Onimisi works in a teaching hospital as an accident and emergency nurse and has been in the profession for the past 21 years but volunteers to take extra hours to support Nigeria’s COVID-19 response in a different facility. When the first isolation center was set up in Abuja, Mr Onimisi was one of the very few that volunteered to offer their services to humanity.
“My decision to volunteer came when a lot of health workers absconded upon hearing about the first COVID-19 case in the city, knowing fully the modes of transmission and the thousands of lives lost overseas, many felt they couldn’t risk their lives for that, especially in a country with limited healthcare facilities and close to zero personal protective equipment (PPE), but the patients need someone to take care of them, someone must do that.” he mentioned.
“As officer in charge of the isolation center. I admit patients on a daily basis, counsel them, take care of their medications and monitor their vitals by measuring temperature and blood pressure among others. Sometimes I serve as a link between the patients and their families, as we give feedback patient’s families”, Mr Onimisi says.
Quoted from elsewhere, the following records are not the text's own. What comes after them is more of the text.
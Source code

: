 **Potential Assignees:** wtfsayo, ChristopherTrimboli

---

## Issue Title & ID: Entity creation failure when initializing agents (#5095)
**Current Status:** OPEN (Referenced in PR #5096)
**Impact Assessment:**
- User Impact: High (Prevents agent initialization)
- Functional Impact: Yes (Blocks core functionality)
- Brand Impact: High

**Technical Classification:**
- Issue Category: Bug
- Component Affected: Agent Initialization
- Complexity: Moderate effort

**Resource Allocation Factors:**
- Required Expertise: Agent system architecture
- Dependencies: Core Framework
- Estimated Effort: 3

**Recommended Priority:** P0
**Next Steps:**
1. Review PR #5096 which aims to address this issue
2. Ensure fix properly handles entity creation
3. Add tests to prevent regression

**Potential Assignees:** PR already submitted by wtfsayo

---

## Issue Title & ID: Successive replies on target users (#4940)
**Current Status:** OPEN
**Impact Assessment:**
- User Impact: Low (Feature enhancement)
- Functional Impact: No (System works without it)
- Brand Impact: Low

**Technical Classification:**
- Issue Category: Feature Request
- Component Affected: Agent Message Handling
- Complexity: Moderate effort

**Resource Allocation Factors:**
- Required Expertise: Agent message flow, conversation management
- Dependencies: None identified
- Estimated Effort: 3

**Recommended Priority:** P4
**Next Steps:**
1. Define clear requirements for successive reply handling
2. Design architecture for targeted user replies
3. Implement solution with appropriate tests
According to him, an average of eight patients are admitted into the facility on daily basis, “However, 107 have fully recovered and we currently have over 300 under our care. We are encouraged with the fact there is high recovery rate among patients due to the care they receive in this health facility.”
Mr Onimisi is one of over 12, 000 volunteers in the 36 states and FCT. The volunteers include which medical doctors, nurses, pharmacists, DSNO’s, teachers, youths and other trained health workers currently risking their lives to save people battling COVID-19. Many were initially shunned by relatives and friends who feared they would pass on the infection to them, but over the time, with training and support from World Health Organization and partners led by Nigeria Center for Disease Control (NCDC), the social stigma associated with the disease is gradually diminishing.
Meanwhile, Mr Onimisi is not left out of the constant challenges that come with working in Isolation Centers, which range from operational activities to dealing with individuals patients. For him, the most challenging part of volunteering for COVID-19 is logistics, in which commuting tends to be almost impossible with the lockdown in place, resulting in restricted movements.
WHO currently provides technical assistance for Risk Communication in communities, contact tracing and active case search. Only recently in Borno state, WHO trained 50 journalists on infection, prevention as well as control and how to disseminate disease preventive messages to the general public.